これすなわち世に暴政府のある所以(ゆえん)なり。ひとりわが旧幕府のみならず、アジア諸国古来みな然り。されば一国の暴政は必ずしも暴君暴史の所為のみあらず、その実は人民の無智をもってみずから招く禍なり。他人にけしかえられて暗殺を企つる者もあり、新法を誤解して一揆を起こすものあり、強訴を名として金持の家を毀(こぼ)ち、酒を飲み銭を盗む者あり。その挙動はほとんど人間の所業と思われず。かかる賊民を取り扱うには、釈迦や孔子も名案なきは必定、ぜひとも苛刻(かこく)の政を行なうことなるべし。ゆえにいわく、人民もし暴政を避けんと欲せば、すみやかに学問にみずから才徳を高くして、平府と相対し同位同等の地位に昇らざるべからず。これすなわち余輩の勧むる学問の趣意なり。
●現代語訳(要約:齋藤孝訳:現代語訳学問のすすめより)
・百姓や町人に味方して思うように権理を主張せよ、と言っているようである。
・人を取り扱うにあたっては、その相手によって扱い方も変わってくるものなのだ。
・恥も法も知らない者がいる。
・ある国の暴力的な政府というのは、暴君やとんでもない官僚のせいばかりではなく、その大元は、国民の無知が原因であって、自ら招いた災いとも言える。

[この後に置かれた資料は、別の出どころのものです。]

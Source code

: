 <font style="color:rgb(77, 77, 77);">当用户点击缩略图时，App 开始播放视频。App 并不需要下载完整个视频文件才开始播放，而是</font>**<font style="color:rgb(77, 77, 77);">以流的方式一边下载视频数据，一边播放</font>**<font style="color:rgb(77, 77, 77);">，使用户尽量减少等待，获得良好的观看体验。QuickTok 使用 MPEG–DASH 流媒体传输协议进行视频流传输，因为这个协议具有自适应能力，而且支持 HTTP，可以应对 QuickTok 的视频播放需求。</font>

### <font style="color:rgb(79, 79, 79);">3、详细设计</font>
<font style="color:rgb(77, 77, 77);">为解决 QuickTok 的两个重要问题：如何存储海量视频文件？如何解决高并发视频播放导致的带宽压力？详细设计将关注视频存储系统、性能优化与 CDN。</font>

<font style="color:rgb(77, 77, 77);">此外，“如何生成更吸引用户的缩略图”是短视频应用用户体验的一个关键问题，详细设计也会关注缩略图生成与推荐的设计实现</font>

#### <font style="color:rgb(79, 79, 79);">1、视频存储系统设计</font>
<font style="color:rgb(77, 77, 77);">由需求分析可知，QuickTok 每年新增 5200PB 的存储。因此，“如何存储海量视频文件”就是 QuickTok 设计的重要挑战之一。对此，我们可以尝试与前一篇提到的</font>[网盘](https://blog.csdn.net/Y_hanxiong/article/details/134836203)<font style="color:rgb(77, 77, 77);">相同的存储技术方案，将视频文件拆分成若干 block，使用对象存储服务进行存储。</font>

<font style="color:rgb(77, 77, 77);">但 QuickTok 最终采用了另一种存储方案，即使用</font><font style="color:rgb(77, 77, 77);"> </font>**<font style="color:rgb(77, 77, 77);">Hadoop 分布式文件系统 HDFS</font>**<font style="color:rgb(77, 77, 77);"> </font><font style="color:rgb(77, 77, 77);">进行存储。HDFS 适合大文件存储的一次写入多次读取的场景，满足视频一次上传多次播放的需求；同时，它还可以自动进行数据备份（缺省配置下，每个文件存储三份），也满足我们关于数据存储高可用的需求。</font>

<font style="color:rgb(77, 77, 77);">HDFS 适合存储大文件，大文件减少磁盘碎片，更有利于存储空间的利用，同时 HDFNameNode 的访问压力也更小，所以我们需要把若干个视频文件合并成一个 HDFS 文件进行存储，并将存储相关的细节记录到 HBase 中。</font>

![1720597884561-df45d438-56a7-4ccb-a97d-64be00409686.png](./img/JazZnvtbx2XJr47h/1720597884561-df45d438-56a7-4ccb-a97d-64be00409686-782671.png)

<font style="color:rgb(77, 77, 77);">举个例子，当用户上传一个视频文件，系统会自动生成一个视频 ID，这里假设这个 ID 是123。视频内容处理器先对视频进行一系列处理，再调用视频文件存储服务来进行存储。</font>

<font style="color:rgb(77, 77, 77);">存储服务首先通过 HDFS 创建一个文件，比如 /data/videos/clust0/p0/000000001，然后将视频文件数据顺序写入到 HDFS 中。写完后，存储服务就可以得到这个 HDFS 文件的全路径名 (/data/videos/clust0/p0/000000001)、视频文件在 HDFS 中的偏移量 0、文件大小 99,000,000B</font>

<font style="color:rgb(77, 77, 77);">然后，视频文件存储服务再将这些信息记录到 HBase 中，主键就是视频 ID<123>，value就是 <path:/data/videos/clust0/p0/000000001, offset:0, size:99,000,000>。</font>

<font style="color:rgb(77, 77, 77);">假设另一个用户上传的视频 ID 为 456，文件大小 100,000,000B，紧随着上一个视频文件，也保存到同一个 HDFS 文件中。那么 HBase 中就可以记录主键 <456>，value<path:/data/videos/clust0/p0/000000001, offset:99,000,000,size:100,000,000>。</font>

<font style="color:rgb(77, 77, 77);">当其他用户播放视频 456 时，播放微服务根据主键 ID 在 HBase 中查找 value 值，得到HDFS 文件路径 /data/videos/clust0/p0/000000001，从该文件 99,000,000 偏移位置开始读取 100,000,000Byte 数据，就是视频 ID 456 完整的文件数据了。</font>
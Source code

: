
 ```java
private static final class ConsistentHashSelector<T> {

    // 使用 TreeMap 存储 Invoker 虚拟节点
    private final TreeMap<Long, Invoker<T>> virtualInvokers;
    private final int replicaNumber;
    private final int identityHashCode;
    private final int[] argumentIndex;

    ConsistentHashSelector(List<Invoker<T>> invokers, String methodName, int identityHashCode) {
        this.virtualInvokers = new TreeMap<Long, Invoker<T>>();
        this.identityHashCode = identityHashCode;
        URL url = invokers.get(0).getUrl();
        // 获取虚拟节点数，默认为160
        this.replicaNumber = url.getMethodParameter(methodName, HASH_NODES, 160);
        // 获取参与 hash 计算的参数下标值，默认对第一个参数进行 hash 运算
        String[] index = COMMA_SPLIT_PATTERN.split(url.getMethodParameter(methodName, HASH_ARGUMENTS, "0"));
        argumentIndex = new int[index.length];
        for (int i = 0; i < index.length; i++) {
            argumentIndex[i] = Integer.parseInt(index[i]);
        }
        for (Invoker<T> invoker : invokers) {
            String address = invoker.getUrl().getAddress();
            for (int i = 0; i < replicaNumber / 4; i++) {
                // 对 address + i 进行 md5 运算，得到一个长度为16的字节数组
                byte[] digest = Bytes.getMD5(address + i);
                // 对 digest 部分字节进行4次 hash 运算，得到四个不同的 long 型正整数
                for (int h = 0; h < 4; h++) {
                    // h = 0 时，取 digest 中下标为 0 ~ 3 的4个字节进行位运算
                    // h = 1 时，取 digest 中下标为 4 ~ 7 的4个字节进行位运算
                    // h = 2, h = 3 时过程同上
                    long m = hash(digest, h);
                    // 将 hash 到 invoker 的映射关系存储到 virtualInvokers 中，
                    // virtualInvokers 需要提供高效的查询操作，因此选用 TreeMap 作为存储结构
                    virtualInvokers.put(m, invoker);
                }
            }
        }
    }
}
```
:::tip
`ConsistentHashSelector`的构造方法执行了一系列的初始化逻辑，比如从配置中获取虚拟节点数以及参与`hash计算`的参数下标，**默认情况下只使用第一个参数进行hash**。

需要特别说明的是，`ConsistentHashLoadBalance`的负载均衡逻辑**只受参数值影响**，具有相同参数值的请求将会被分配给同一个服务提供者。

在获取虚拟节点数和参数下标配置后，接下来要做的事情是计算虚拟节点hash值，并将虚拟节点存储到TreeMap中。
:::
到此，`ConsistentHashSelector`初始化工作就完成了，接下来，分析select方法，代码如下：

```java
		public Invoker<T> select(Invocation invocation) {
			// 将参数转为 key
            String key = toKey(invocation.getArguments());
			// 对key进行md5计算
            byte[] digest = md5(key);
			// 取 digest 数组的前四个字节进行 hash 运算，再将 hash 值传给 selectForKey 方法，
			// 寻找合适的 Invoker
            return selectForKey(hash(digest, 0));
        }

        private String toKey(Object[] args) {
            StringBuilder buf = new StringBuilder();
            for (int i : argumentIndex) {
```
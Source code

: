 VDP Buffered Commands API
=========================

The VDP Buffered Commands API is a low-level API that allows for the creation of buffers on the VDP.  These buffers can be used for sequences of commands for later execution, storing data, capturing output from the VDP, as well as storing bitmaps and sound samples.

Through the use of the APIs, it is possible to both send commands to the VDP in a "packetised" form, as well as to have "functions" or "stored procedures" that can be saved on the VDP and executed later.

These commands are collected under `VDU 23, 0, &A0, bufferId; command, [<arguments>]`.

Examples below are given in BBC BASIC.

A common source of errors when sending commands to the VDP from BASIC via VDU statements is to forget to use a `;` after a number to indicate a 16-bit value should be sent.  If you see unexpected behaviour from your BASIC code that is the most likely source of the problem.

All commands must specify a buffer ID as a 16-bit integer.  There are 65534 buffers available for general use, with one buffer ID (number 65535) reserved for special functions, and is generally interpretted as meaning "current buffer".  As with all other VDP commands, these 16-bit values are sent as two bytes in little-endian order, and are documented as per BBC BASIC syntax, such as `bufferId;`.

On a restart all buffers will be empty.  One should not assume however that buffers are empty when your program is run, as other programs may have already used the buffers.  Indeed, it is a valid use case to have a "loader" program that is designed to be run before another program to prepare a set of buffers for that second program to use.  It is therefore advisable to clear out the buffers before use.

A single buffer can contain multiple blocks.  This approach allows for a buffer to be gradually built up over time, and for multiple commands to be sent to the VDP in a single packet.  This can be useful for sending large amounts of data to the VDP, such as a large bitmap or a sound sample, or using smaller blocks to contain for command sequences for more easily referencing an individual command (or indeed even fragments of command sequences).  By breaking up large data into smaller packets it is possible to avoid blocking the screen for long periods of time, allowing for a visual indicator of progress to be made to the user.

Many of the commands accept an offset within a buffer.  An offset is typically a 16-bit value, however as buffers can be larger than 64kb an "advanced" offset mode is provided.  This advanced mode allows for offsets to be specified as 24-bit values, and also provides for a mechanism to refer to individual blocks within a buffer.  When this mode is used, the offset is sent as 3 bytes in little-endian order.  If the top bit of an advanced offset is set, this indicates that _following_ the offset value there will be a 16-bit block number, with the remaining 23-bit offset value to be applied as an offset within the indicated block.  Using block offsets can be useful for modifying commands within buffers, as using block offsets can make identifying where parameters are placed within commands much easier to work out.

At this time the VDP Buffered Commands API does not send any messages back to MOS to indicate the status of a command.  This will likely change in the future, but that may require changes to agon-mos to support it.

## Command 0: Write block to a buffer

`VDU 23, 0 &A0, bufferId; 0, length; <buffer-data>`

・人民がもし暴力的な政府を避けようとするならば、いますぐ学問に志して、自分の才能や人間生を高め、政府と同等の地位にのぼるようにしなければならない。
パラーツ流:政府とわたりあえるの解釈(パラーツ×Gemini)
「政府とわたりあえる」という言葉を共通言語(法と実学)を持った対等な対話と定義。
●学問をOSのインストールと定義
・学問のすゝめの「学問」の現代版は、ワーカーにとっての基本実学OSと考えられる。
・基本実学OSがないと、目の前の課題解決ができず、自由な主体となれない。
●わたりあえる:避難できる権利を持つ
・理不尽な状態から、知的に避難できる知識と実力を持つ。
●至誠と独立の融合
・「わたりあえる」ためには、自らが信義則(誠実さ)の体現者である必要がある。
あとがき
base 基本的人権において同等ですが!
多様な人が集まり、組織・村・街・都市・国・世界を作っている訳ですが、基本的人権から、同等という思想を基にすると、相手に扱い方を変えてもらえるように「学ばないといけない」ということです。